> [Exercise description] Filter the records, keeping every line that has the string "johndoe".

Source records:
[Start of section]
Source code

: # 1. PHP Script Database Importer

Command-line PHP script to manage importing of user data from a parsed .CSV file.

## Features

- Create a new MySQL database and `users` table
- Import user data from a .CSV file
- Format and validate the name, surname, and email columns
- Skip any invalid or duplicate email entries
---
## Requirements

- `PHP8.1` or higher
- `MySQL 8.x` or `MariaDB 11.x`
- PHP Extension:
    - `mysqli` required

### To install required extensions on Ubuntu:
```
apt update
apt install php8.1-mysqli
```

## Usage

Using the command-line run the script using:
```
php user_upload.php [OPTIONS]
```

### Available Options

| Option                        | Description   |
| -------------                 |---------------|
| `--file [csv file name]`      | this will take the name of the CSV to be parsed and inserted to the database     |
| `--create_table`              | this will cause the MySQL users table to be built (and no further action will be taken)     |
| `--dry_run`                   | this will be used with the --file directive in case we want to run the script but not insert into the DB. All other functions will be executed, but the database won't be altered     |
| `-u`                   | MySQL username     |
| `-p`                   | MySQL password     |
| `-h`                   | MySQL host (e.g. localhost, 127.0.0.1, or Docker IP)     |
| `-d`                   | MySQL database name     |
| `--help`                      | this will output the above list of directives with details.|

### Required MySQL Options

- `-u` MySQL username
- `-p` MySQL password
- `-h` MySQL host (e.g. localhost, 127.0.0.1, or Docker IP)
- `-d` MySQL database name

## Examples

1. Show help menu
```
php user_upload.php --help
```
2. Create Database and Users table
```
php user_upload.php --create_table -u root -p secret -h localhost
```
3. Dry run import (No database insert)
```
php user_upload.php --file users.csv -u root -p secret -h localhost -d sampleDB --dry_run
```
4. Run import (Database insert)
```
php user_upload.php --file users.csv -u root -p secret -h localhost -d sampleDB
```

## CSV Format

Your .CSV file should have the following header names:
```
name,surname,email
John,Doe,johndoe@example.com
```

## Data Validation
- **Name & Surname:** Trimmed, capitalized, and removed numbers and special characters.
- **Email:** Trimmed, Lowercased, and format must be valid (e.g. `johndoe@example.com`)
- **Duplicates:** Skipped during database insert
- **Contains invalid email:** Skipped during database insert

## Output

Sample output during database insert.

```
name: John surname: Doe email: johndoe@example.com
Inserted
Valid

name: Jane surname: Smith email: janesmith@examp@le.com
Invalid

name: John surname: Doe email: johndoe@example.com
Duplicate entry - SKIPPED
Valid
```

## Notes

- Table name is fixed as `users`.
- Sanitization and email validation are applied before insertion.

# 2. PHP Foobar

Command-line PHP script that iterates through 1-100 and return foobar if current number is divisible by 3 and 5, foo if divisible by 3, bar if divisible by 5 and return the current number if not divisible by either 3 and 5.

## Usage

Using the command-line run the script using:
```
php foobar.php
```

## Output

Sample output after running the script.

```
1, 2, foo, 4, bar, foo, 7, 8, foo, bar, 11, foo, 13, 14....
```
[End of section]
> [Written reply]
John,Doe,johndoe@example.com
- **Email:** Trimmed, Lowercased, and format must be valid (e.g. `johndoe@example.com`)
name: John surname: Doe email: johndoe@example.com
name: John surname: Doe email: johndoe@example.com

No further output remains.